EXERCISE AIM =>
Take the lines of the data below from the very first through the line containing "- AND in the directory *0x01-git*" and output them exactly, pictures excluded.

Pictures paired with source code
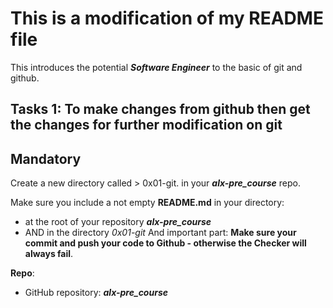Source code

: # This is a modification of my README file

This introduces the potential ***Software Engineer*** to the basic of git and github.

## Tasks 1: To make changes from github then get the changes for further modification on git


## Mandatory
Create a new directory called > 0x01-git. in your ***alx-pre_course*** repo.

Make sure you include a not empty **README.md** in your directory:

- at the root of your repository ***alx-pre_course***
- AND in the directory *0x01-git*
And important part: **Make sure your commit and push your code to Github - otherwise the Checker will always fail**.

**Repo**:

- GitHub repository: ***alx-pre_course***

WRITTEN SOLUTION =>
Source code

: # This is a modification of my README file

This introduces the potential ***Software Engineer*** to the basic of git and github.

## Tasks 1: To make changes from github then get the changes for further modification on git


## Mandatory
Create a new directory called > 0x01-git. in your ***alx-pre_course*** repo.

Make sure you include a not empty **README.md** in your directory:

- at the root of your repository ***alx-pre_course***
- AND in the directory *0x01-git*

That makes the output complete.